Fernanda Saad usando uma máquina de escrever em um jardim, simbolizando a escrita de uma carta de encorajamento para mulheres que moram fora e estão se sentindo perdidas e inseguras.
Morando Fora

Carta pra quem tá morando fora

Oii meninas, palavras de forças pra quem anda angustiada, perdida, cansada e se perguntando “que que eu tô fazendo da vida”.

Eu mudei aqui pra austrália já faz 18 anos e penso muito em vocês, dando passos que eu dei há muito tempo atrás, convivendo com as mesmas angústias, tendo os mesmos tipos de questionamentos.

E é o tipo de coisa que quem não vive, não entende. A gente se sente sozinha porque morar fora é um puta sonho e é realmente um privilégio, mas nem por isso é fácil.

A gente é jogada num outro mundo, com outro idioma, outro jeito de viver, de lidar com problema.

Demora pra gente aprender os códigos sociais, nos sentimos peixe fora d’água e gastamos uma energia enorme pra fazer o básico porque tudo é novo, tudo é desafio.

Nesse processo, a gente muitas vezes até esquece do porquê acabamos aqui.

“Vale mesmo a pena tudo isso? É mesmo a melhor opção abrir mão de tudo o que eu tinha pra trabalhar feito uma fdp, gastar rios de dinheiro com visto, me sentir sozinha o tempo todo, sempre precisando me desdobrar em mil pra dar conta do mínimo?”

Claro, essa resposta é individual e não tem manual de instrução. Mas, no fim, se a gente fosse do tipo que gosta de percorrer os caminhos já conhecidos, a gente não estaria aqui né?

Eu sempre penso que quem se joga nessa aventura de ir morar longe de casa é quem tem um desejo de se conhecer.

Porque sim, a gente viaja pra ver o mundo, mas quem a gente realmente conhece são as nossas diferentes versões em cada um desses novos universos.

Nós vamos navegando por partes nossas que nunca exploramos, nos propomos a viver de formas que nunca imaginamos, crescemos de jeitos que nunca esperamos – e isso dói.

Essa experiência, por mais rica e linda e profunda que seja, ela é doida. Ela traz muitas rupturas, ela nos leva pra lugares emocionais assustadores porque questionamos tudo… nosso passado, nosso presente, nosso futuro.

A gente não sabe mais quem a gente é, nem quem a gente vai ser.

E eu não conheço a maioria de vocês, mas falo isso com confiança porque o ser humano ama uma novidade, mas também sofre com a incerteza do desconhecido.

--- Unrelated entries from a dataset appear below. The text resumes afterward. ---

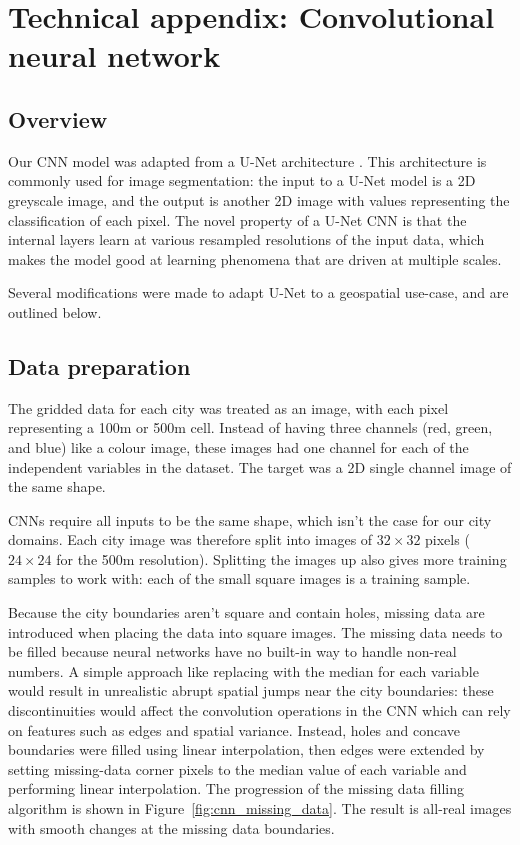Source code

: \documentclass[final,3p,times,onecolumn,sort&compress]{elsarticle}
\begin{document}
\newpage
\section{Technical appendix: Convolutional neural network}
\label{ss:cnn}
\subsection{Overview}

Our CNN model was adapted from a U-Net architecture \citep{unet}. This architecture is commonly used for image segmentation: the input to a U-Net model is a 2D greyscale image, and the output is another 2D image with values representing the classification of each pixel. The novel property of a U-Net CNN is that the internal layers learn at various resampled resolutions of the input data, which makes the model good at learning phenomena that are driven at multiple scales.

Several modifications were made to adapt U-Net to a geospatial use-case, and are outlined below.


\subsection{Data preparation}

The gridded data for each city was treated as an image, with each pixel representing a 100m or 500m cell. Instead of having three channels (red, green, and blue) like a colour image, these images had one channel for each of the independent variables in the dataset. The target was a 2D single channel image of the same shape.

CNNs require all inputs to be the same shape, which isn't the case for our city domains. Each city image was therefore split into images of $32 \times 32$ pixels ($24 \times 24$ for the 500m resolution). Splitting the images up also gives more training samples to work with: each of the small square images is a training sample.

Because the city boundaries aren't square and contain holes, missing data are introduced when placing the data into square images. The missing data needs to be filled because neural networks have no built-in way to handle non-real numbers. A simple approach like replacing with the median for each variable would result in unrealistic abrupt spatial jumps near the city boundaries: these discontinuities would affect the convolution operations in the CNN which can rely on features such as edges and spatial variance. Instead, holes and concave boundaries were filled using linear interpolation, then edges were extended by setting missing-data corner pixels to the median value of each variable and performing linear interpolation. The progression of the missing data filling algorithm is shown in Figure~\ref{fig:cnn_missing_data}. The result is all-real images with smooth changes at the missing data boundaries.
\end{document}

O que eu queria com essa cartinha era acolher essa angústia de vocês, como alguém que já viveu essa montanha russa doida, e falar que faz parte.

Nesses momentos, é fácil a gente duvidar de nós mesmas… da nossa capacidade, da nossa força, das nossas escolhas.

Como mulheres, rapidinho a gente tá se culpabilizando, achando que o problema é com a gente.

E não é não. É uma experiência difícil mesmo.

Além de acolher, queria te lembrar do quanto você teve que ser forte e determinada pra chegar até aqui. Porque ninguém chega do outro lado do mundo “sem querer”, sem esforço.

Todo mundo aqui teve que investir muito tempo, energia, dinheiro pra atravessar o oceano.

Todo mundo aqui deixou pra trás pessoas, projetos, futuros.

Todo mundo aqui topou abrir mão do que tinha pra buscar o que faltava.

E você é muito incrível por isso. Você é forte, determinada e, sim, muito capaz.

Por mais que você se cobre um monte (porque eu sei que se cobra, afinal você mulher e é isso que a gente faz), se dê crédito também. Dá um pouquinho desse amor todo que você carrega pelos outros, pra você também.

Não nos conhecemos, mas de muitos modos percorremos as mesmas estradas.

Então deixo aqui meu amor, minha confiança em você e um abraço bem apertado, bem brasileiro pra quem tá precisando de um pouquinho de afeto.